1

I have a data frame in R that includes city names, years, and months. It looks like the following:

Sample data set with Month, Year, and City columns

This table continues for thousands of records. Some cities do not have data for every month in the year (e.g. the 1920 data for Los Angeles in the example above only contains January and February), meaning they are incomplete. I want to extract out only those years which are complete for a given city (e.g. contains all 12 months for that year, like Toronto in the above example).

I have tried converting it into the zoo::yearmon class, but I do not know how to manipulate it to do what I have described above.
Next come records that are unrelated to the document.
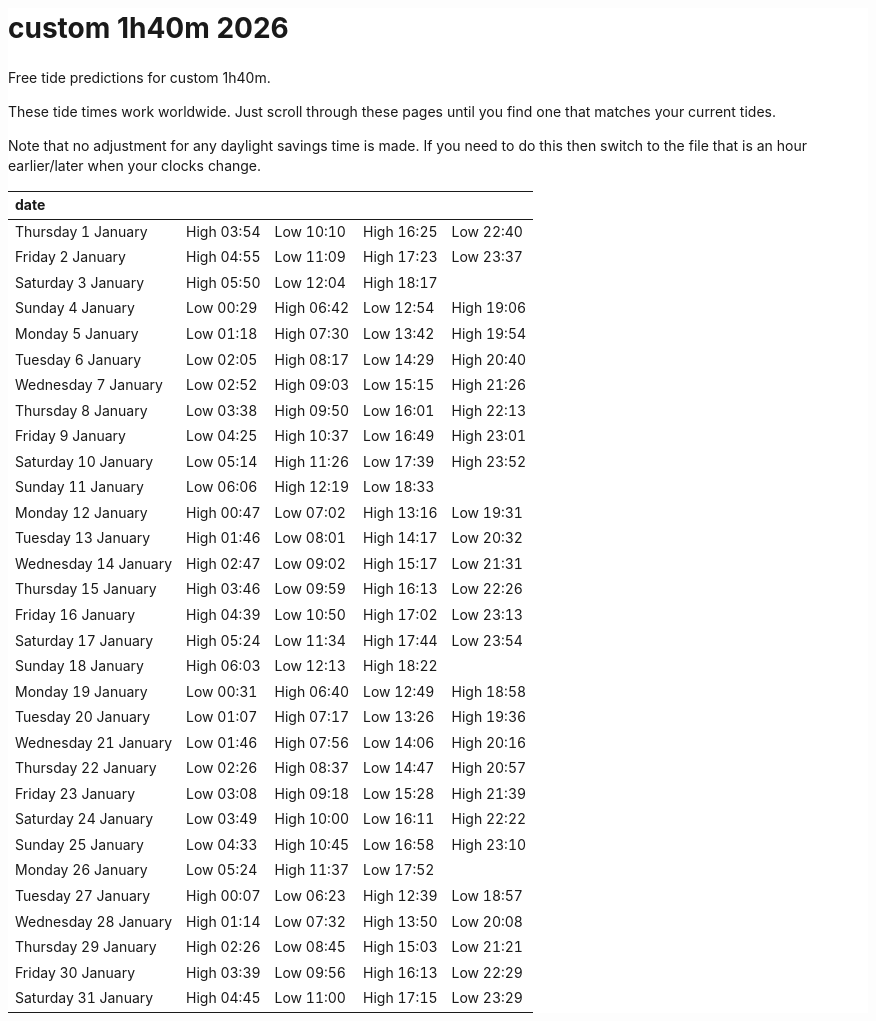# custom 1h40m 2026
Free tide predictions for custom 1h40m.

These tide times work worldwide.  Just scroll through these pages until you find one that matches your current tides.

Note that no adjustment for any daylight savings time is made.  If you need to do this then switch to the file that is an hour earlier/later when your clocks change.

| date |   |   |   |   |
|:-----|---|---|---|---|
| Thursday 1 January | High 03:54 | Low 10:10 | High 16:25 | Low 22:40 | 
| Friday 2 January | High 04:55 | Low 11:09 | High 17:23 | Low 23:37 | 
| Saturday 3 January | High 05:50 | Low 12:04 | High 18:17 |  | 
| Sunday 4 January | Low 00:29 | High 06:42 | Low 12:54 | High 19:06 | 
| Monday 5 January | Low 01:18 | High 07:30 | Low 13:42 | High 19:54 | 
| Tuesday 6 January | Low 02:05 | High 08:17 | Low 14:29 | High 20:40 | 
| Wednesday 7 January | Low 02:52 | High 09:03 | Low 15:15 | High 21:26 | 
| Thursday 8 January | Low 03:38 | High 09:50 | Low 16:01 | High 22:13 | 
| Friday 9 January | Low 04:25 | High 10:37 | Low 16:49 | High 23:01 | 
| Saturday 10 January | Low 05:14 | High 11:26 | Low 17:39 | High 23:52 | 
| Sunday 11 January | Low 06:06 | High 12:19 | Low 18:33 |  | 
| Monday 12 January | High 00:47 | Low 07:02 | High 13:16 | Low 19:31 | 
| Tuesday 13 January | High 01:46 | Low 08:01 | High 14:17 | Low 20:32 | 
| Wednesday 14 January | High 02:47 | Low 09:02 | High 15:17 | Low 21:31 | 
| Thursday 15 January | High 03:46 | Low 09:59 | High 16:13 | Low 22:26 | 
| Friday 16 January | High 04:39 | Low 10:50 | High 17:02 | Low 23:13 | 
| Saturday 17 January | High 05:24 | Low 11:34 | High 17:44 | Low 23:54 | 
| Sunday 18 January | High 06:03 | Low 12:13 | High 18:22 |  | 
| Monday 19 January | Low 00:31 | High 06:40 | Low 12:49 | High 18:58 | 
| Tuesday 20 January | Low 01:07 | High 07:17 | Low 13:26 | High 19:36 | 
| Wednesday 21 January | Low 01:46 | High 07:56 | Low 14:06 | High 20:16 | 
| Thursday 22 January | Low 02:26 | High 08:37 | Low 14:47 | High 20:57 | 
| Friday 23 January | Low 03:08 | High 09:18 | Low 15:28 | High 21:39 | 
| Saturday 24 January | Low 03:49 | High 10:00 | Low 16:11 | High 22:22 | 
| Sunday 25 January | Low 04:33 | High 10:45 | Low 16:58 | High 23:10 | 
| Monday 26 January | Low 05:24 | High 11:37 | Low 17:52 |  | 
| Tuesday 27 January | High 00:07 | Low 06:23 | High 12:39 | Low 18:57 | 
| Wednesday 28 January | High 01:14 | Low 07:32 | High 13:50 | Low 20:08 | 
| Thursday 29 January | High 02:26 | Low 08:45 | High 15:03 | Low 21:21 | 
| Friday 30 January | High 03:39 | Low 09:56 | High 16:13 | Low 22:29 | 
| Saturday 31 January | High 04:45 | Low 11:00 | High 17:15 | Low 23:29 |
I believe that a script could be written that looks at the year and city name, checks if it contains all 12 months, and then omits years that do not.

Matt
  • 11
  • 1
  • 1
    Please share your data using `dput()`. [How to make a great R reproducible example?](https://stackoverflow.com/questions/5963269/how-to-make-a-great-r-reproducible-example) – Tung Apr 03 '18 at 00:08
  • Can we assume that for `City` + `Year`, a `Month` doesn't occur more than once? For example there is only one Jan, 1922, Toronto? – neilfws Apr 03 '18 at 00:13

2 Answers2

2

Here's a solution using the dplyr package:

df %>% 
  group_by(City, Year) %>% 
  filter(length(unique(Month)) == 12)

I group by City and Year and then filter for those with 12 unique months. (I assume your data frame is called df.)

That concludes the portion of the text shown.